General framework and outline of the thesis

In each camera FOV, person localization is done by three phases: human detection, tracking and 3D localization to output person identity (IDC) and corresponding positions (PC). Because WiFi range covers the camera FOVs, so in each camera FOV, vision-based positioning results will be combined with WiFi-based localization results by a fusion algorithm in order to make effective decisions about position and identity of person in environments. When people switch from one camera FOV to another, they will be re-identified to update the ID for each individual trajectory. The trajectories through the cameras will be also linked to show the entire route in the environment.
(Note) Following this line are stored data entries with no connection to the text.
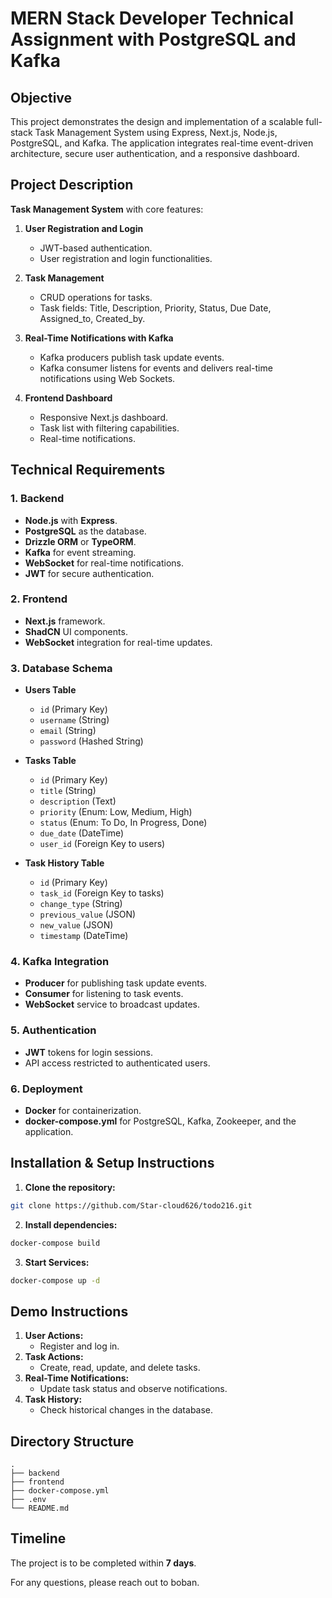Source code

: # MERN Stack Developer Technical Assignment with PostgreSQL and Kafka

## Objective
This project demonstrates the design and implementation of a scalable full-stack Task Management System using Express, Next.js, Node.js, PostgreSQL, and Kafka. The application integrates real-time event-driven architecture, secure user authentication, and a responsive dashboard.

## Project Description
**Task Management System** with core features:

1. **User Registration and Login**
   - JWT-based authentication.
   - User registration and login functionalities.

2. **Task Management**
   - CRUD operations for tasks.
   - Task fields: Title, Description, Priority, Status, Due Date, Assigned_to, Created_by.

3. **Real-Time Notifications with Kafka**
   - Kafka producers publish task update events.
   - Kafka consumer listens for events and delivers real-time notifications using Web Sockets.

4. **Frontend Dashboard**
   - Responsive Next.js dashboard.
   - Task list with filtering capabilities.
   - Real-time notifications.

## Technical Requirements

### 1. Backend
- **Node.js** with **Express**.
- **PostgreSQL** as the database.
- **Drizzle ORM** or **TypeORM**.
- **Kafka** for event streaming.
- **WebSocket** for real-time notifications.
- **JWT** for secure authentication.

### 2. Frontend
- **Next.js** framework.
- **ShadCN** UI components.
- **WebSocket** integration for real-time updates.

### 3. Database Schema
- **Users Table**
  - `id` (Primary Key)
  - `username` (String)
  - `email` (String)
  - `password` (Hashed String)

- **Tasks Table**
  - `id` (Primary Key)
  - `title` (String)
  - `description` (Text)
  - `priority` (Enum: Low, Medium, High)
  - `status` (Enum: To Do, In Progress, Done)
  - `due_date` (DateTime)
  - `user_id` (Foreign Key to users)

- **Task History Table**
  - `id` (Primary Key)
  - `task_id` (Foreign Key to tasks)
  - `change_type` (String)
  - `previous_value` (JSON)
  - `new_value` (JSON)
  - `timestamp` (DateTime)

### 4. Kafka Integration
- **Producer** for publishing task update events.
- **Consumer** for listening to task events.
- **WebSocket** service to broadcast updates.

### 5. Authentication
- **JWT** tokens for login sessions.
- API access restricted to authenticated users.

### 6. Deployment
- **Docker** for containerization.
- **docker-compose.yml** for PostgreSQL, Kafka, Zookeeper, and the application.

## Installation & Setup Instructions

1. **Clone the repository:**
```bash
git clone https://github.com/Star-cloud626/todo216.git
```


2. **Install dependencies:**
```bash
docker-compose build
```

3. **Start Services:**
```bash
docker-compose up -d
```

## Demo Instructions

1. **User Actions:**
   - Register and log in.
2. **Task Actions:**
   - Create, read, update, and delete tasks.
3. **Real-Time Notifications:**
   - Update task status and observe notifications.
4. **Task History:**
   - Check historical changes in the database.

## Directory Structure
```plaintext
.
├── backend
├── frontend
├── docker-compose.yml
├── .env
└── README.md
```

## Timeline
The project is to be completed within **7 days**.

For any questions, please reach out to boban.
In this thesis, the algorithms for person localization and identification will be developed and evaluated in the combined system of WiFi and camera. This thesis is divided into five chapters, with the introduction at the beginning and the conclusion with future research directions are shown at the end:

• Introduction: The motivation and objective of the thesis; the considered context, constraints and challenges that arise when dealing with the problems in the thesis. Additionally, an overview framework, thesis outline and the contributions of the thesis are also presented in this chapter.

• Chapter 1: The related works on person localization based on WiFi system or camera system and fusion of them are discussed. In addition, the relative issues of person Re-ID in camera network are also surveyed in this chapter.

• Chapter 2: The details of the proposed algorithm and testing evaluations for WiFi-based localization are presented.

• Chapter 3: A vision-based person localization system is proposed with three main phases of human detection, tracking and human localization. The improvements are given in each phase in order to enhance the system performance.

• Chapter 4: In real-time scenarios of multi-camera surveillance system, the problems of person identification based on human face and appearance-based person Re-ID are proposed. An efficient human descriptor based on appearance is proposed with evaluations on person Re-ID in a camera network.

• Chapter 5: An integration of WiFi and visual signals for person localization, identification, and Re-ID is proposed in this chapter.

• Conclusion and future works: Major findings of the thesis will be recapitulated and future directions are proposed for further research and development.